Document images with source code
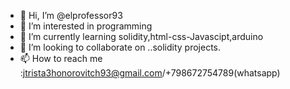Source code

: - 👋 Hi, I’m @elprofessor93
- 👀 I’m interested in programming 
- 🌱 I’m currently learning solidity,html-css-Javascipt,arduino
- 💞️ I’m looking to collaborate on ..solidity projects.
- 📫 How to reach me :jtrista3honorovitch93@gmail.com/+798672754789(whatsapp)

<!---
ILIZABALIZAHonore/ILIZABALIZAHonore is a ✨ special ✨ repository because its `README.md` (this file) appears on your GitHub profile.
You can click the Preview link to take a look at your changes.
--->
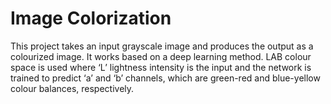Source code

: # Image Colorization
This project takes an input grayscale image and produces the output as a colourized image. It works based on a deep learning method. LAB colour space is used where ‘L’ lightness intensity is the input and the network is trained to predict ‘a’ and ‘b’ channels, which are green-red and blue-yellow colour balances, respectively.
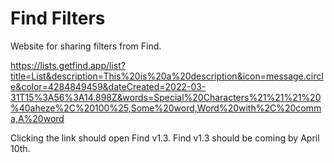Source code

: # Find Filters

Website for sharing filters from Find.

https://lists.getfind.app/list?title=List&description=This%20is%20a%20description&icon=message.circle&color=4284849459&dateCreated=2022-03-31T15%3A56%3A14.898Z&words=Special%20Characters%21%21%21%20%40aheze%2C%20100%25,Some%20word,Word%20with%2C%20comma,A%20word

Clicking the link should open Find v1.3. Find v1.3 should be coming by April 10th.

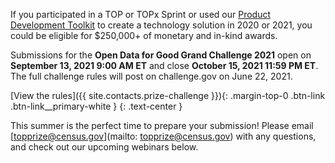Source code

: 
If you participated in a TOP or TOPx Sprint or used our [Product Development Toolkit]({{site.baseurl}}/product-development/toolkit/) to create a technology solution in 2020 or 2021, you could be eligible for $250,000+ of monetary and in-kind awards.

Submissions for the **Open Data for Good Grand Challenge 2021** open on **September 13, 2021 9:00 AM ET** and close **October 15, 2021 11:59 PM ET**. The full challenge rules will post on challenge.gov on June 22, 2021.

[View the rules]({{ site.contacts.prize-challenge }}){: .margin-top-0 .btn-link .btn-link__primary-white }
{: .text-center }

This summer is the perfect time to prepare your submission! Please email [topprize@census.gov](mailto: topprize@census.gov) with any questions, and check out our upcoming webinars below.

§ **EXERCISE AIM**:
Among the entries above, take the lines from the one with "# Image Colorization" through the one with "If you participated" and retype them exactly, leaving out the pictures.

§ **ANSWER**:
: # Image Colorization
This project takes an input grayscale image and produces the output as a colourized image. It works based on a deep learning method. LAB colour space is used where ‘L’ lightness intensity is the input and the network is trained to predict ‘a’ and ‘b’ channels, which are green-red and blue-yellow colour balances, respectively.
Source code

: # Find Filters

Website for sharing filters from Find.

https://lists.getfind.app/list?title=List&description=This%20is%20a%20description&icon=message.circle&color=4284849459&dateCreated=2022-03-31T15%3A56%3A14.898Z&words=Special%20Characters%21%21%21%20%40aheze%2C%20100%25,Some%20word,Word%20with%2C%20comma,A%20word

Clicking the link should open Find v1.3. Find v1.3 should be coming by April 10th.

Source code

: 
If you participated in a TOP or TOPx Sprint or used our [Product Development Toolkit]({{site.baseurl}}/product-development/toolkit/) to create a technology solution in 2020 or 2021, you could be eligible for $250,000+ of monetary and in-kind awards.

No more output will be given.